### Information given
########
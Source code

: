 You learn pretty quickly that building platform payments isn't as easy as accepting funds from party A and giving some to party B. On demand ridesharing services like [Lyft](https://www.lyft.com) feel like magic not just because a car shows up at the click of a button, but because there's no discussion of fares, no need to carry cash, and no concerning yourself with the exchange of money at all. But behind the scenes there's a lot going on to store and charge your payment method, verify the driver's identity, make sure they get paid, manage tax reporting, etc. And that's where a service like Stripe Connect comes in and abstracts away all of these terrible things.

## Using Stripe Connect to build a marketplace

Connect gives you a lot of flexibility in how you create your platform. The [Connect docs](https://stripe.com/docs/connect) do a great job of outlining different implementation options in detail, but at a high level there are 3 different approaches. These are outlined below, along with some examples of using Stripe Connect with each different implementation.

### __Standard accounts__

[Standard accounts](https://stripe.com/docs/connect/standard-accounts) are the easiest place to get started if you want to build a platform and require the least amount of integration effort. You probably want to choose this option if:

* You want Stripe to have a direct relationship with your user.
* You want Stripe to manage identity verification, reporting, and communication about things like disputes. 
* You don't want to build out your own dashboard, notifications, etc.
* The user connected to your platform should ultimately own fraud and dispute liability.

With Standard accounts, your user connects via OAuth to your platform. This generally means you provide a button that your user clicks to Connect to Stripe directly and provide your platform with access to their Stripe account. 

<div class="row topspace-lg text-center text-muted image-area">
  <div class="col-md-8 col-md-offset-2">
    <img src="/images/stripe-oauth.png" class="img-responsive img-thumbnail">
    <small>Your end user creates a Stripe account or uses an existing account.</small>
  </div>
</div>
########
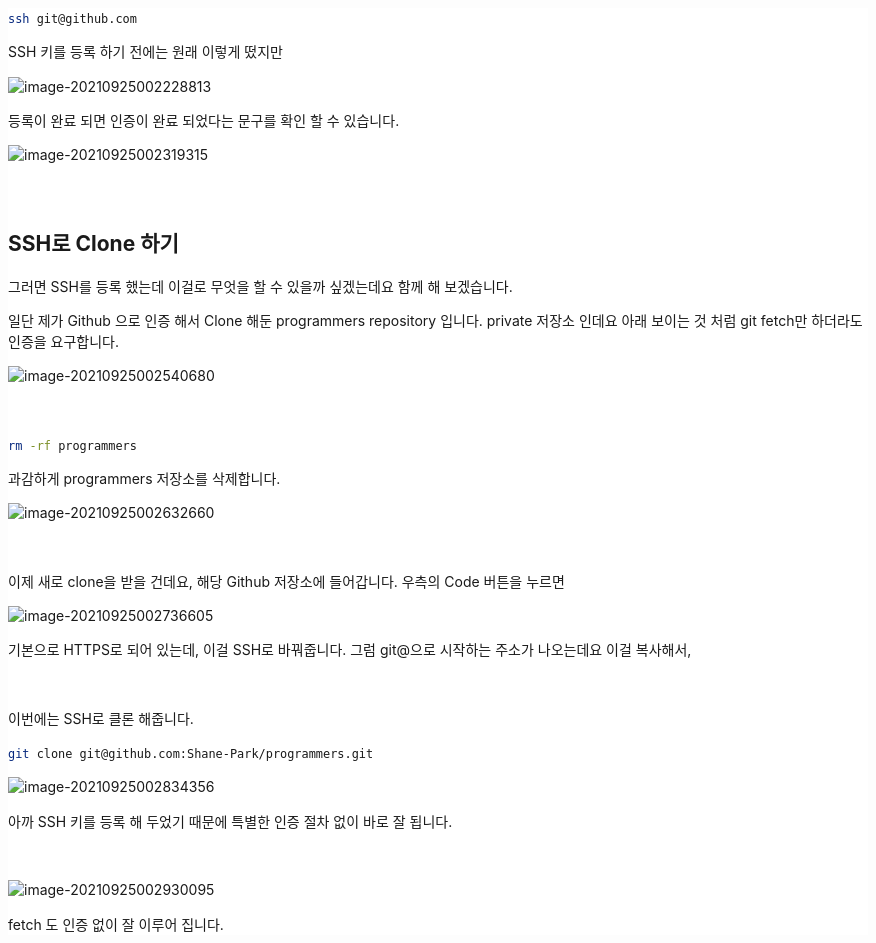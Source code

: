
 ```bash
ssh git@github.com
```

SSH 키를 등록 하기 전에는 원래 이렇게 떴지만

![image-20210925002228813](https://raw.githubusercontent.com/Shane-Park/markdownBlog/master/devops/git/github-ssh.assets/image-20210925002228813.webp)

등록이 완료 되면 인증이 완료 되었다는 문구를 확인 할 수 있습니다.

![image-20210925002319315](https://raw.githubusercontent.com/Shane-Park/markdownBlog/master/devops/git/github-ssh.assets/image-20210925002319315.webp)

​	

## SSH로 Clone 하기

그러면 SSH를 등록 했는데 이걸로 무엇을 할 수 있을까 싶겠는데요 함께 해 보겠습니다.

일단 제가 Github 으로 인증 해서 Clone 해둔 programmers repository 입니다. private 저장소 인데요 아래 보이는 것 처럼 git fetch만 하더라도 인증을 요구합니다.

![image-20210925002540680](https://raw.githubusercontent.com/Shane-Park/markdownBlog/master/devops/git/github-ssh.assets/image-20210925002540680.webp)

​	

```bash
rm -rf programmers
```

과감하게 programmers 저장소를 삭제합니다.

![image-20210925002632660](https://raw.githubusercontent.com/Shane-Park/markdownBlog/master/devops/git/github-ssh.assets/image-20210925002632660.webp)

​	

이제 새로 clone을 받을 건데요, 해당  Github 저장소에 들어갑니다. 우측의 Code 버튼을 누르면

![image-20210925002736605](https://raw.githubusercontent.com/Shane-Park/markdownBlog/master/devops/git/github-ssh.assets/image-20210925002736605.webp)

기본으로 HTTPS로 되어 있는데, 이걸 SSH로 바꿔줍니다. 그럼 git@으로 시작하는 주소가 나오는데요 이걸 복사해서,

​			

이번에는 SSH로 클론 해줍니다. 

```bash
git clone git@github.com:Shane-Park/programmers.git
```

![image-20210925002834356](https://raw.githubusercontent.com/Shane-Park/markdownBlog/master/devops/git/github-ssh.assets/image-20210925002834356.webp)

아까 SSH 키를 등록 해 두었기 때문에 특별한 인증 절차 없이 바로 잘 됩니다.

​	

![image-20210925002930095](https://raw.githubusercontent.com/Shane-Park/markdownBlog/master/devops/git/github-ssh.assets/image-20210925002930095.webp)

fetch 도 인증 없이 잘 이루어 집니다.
########
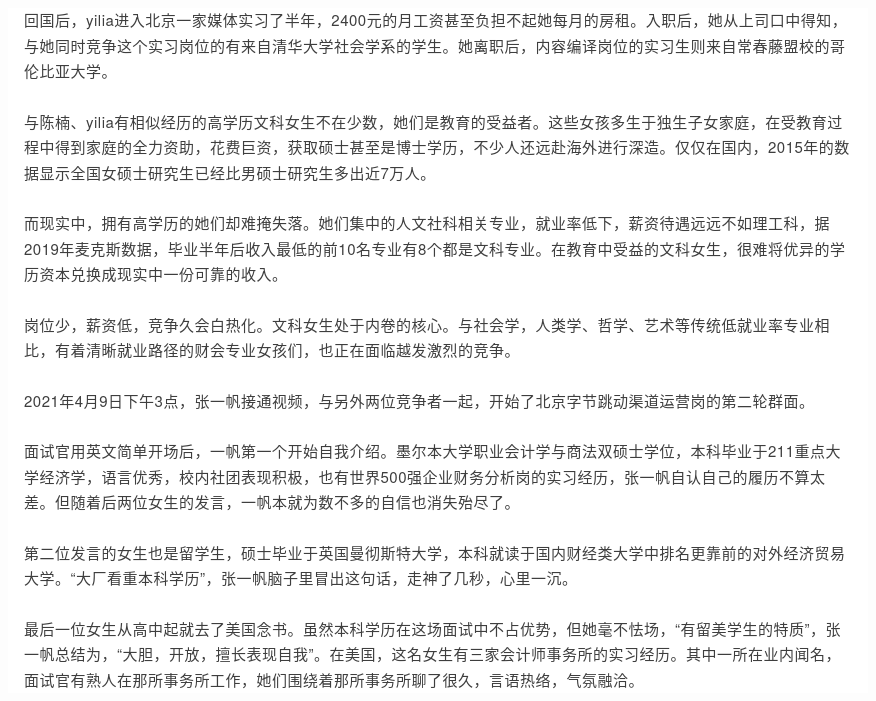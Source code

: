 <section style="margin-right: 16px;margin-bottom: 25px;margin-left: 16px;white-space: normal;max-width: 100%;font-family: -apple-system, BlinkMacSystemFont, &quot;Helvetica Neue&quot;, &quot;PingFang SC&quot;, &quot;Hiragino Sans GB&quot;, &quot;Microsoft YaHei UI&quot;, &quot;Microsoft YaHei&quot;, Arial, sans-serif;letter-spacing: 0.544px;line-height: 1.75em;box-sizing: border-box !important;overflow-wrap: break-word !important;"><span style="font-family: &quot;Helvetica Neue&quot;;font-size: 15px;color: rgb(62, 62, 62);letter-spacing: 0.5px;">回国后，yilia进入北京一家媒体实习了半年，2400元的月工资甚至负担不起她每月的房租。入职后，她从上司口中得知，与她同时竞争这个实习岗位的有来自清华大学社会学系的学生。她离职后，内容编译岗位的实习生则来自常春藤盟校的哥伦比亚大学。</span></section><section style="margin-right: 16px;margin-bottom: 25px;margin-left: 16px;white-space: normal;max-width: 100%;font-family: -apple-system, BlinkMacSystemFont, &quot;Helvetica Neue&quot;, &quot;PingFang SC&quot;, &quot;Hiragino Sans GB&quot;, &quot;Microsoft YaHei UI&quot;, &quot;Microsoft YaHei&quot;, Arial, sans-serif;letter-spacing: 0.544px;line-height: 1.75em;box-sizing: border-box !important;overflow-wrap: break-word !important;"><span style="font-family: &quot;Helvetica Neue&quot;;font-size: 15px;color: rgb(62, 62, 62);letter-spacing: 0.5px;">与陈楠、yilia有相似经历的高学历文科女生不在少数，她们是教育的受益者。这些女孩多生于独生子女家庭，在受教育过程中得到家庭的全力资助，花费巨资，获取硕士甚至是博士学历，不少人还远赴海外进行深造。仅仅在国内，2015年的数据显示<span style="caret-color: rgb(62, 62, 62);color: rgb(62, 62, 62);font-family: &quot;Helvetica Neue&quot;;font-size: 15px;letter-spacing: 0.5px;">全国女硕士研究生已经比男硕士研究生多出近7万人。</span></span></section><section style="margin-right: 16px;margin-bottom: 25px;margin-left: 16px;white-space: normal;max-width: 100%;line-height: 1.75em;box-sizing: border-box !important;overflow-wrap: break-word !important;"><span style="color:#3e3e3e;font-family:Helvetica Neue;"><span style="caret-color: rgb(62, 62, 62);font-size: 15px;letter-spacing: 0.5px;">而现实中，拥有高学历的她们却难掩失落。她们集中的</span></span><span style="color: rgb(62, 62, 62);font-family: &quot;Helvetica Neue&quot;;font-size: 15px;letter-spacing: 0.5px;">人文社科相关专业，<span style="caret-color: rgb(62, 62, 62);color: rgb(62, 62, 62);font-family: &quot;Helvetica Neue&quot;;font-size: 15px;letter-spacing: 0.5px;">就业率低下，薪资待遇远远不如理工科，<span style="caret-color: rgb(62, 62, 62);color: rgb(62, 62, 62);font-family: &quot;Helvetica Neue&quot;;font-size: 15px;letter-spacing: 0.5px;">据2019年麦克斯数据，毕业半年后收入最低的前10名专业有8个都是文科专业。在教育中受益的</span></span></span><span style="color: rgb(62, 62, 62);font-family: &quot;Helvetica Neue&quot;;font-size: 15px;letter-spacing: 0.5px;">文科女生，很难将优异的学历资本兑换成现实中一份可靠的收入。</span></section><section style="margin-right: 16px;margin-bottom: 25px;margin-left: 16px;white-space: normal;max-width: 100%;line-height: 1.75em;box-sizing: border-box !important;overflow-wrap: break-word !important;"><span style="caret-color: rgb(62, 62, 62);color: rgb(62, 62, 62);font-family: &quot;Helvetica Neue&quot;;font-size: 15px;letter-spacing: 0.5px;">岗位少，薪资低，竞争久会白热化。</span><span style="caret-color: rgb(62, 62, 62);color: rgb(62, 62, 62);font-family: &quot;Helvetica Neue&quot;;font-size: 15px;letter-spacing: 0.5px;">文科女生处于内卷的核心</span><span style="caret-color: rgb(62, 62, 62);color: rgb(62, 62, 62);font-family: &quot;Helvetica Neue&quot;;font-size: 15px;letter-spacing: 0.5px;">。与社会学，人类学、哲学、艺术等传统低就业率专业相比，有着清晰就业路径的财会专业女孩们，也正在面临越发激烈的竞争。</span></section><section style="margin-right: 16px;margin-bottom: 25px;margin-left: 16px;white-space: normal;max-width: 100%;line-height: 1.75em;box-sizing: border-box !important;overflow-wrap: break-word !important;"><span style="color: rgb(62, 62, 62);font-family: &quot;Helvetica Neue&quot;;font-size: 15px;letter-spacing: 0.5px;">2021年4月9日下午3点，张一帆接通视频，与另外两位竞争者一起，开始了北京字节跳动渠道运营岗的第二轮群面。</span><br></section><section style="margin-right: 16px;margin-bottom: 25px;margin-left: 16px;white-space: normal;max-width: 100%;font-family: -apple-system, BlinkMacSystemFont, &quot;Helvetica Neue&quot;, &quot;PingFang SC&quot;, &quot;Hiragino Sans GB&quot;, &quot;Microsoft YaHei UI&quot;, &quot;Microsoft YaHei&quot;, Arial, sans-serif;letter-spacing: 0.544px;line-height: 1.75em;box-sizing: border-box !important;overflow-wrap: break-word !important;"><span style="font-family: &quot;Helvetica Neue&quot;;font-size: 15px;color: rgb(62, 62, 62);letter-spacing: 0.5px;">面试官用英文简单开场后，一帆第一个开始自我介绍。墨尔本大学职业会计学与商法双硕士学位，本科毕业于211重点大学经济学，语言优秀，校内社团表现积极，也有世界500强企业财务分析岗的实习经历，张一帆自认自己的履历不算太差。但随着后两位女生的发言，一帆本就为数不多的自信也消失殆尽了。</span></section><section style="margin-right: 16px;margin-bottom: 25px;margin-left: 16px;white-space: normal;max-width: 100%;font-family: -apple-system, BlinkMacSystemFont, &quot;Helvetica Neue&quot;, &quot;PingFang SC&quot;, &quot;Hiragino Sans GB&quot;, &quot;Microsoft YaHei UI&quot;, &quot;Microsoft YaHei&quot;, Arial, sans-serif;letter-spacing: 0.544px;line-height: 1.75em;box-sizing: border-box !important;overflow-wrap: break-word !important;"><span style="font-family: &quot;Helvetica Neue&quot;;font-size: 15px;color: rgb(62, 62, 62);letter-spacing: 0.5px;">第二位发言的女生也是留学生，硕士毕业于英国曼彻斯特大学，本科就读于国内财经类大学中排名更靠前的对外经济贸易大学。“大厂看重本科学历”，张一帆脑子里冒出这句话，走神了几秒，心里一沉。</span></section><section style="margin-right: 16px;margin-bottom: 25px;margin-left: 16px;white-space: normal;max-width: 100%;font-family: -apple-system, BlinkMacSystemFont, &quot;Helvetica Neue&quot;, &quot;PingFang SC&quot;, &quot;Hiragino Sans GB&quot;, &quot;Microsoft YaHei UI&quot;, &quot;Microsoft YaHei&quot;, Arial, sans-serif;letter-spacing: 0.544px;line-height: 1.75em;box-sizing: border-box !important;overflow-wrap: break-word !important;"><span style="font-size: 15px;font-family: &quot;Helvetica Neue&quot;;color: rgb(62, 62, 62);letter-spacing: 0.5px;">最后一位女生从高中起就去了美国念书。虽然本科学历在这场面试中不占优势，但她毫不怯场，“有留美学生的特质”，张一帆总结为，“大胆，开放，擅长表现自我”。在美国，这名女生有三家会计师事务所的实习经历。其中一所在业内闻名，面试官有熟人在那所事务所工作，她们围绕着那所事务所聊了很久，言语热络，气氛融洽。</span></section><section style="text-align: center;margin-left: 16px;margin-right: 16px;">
########
### Task prompt
Reproduce exactly the stretch of the material above that starts at the line with "### __Standard accounts__" and ends at the line with "with your user.", both included, and nothing else.

### Result of the task
### __Standard accounts__

[Standard accounts](https://stripe.com/docs/connect/standard-accounts) are the easiest place to get started if you want to build a platform and require the least amount of integration effort. You probably want to choose this option if:

* You want Stripe to have a direct relationship with your user.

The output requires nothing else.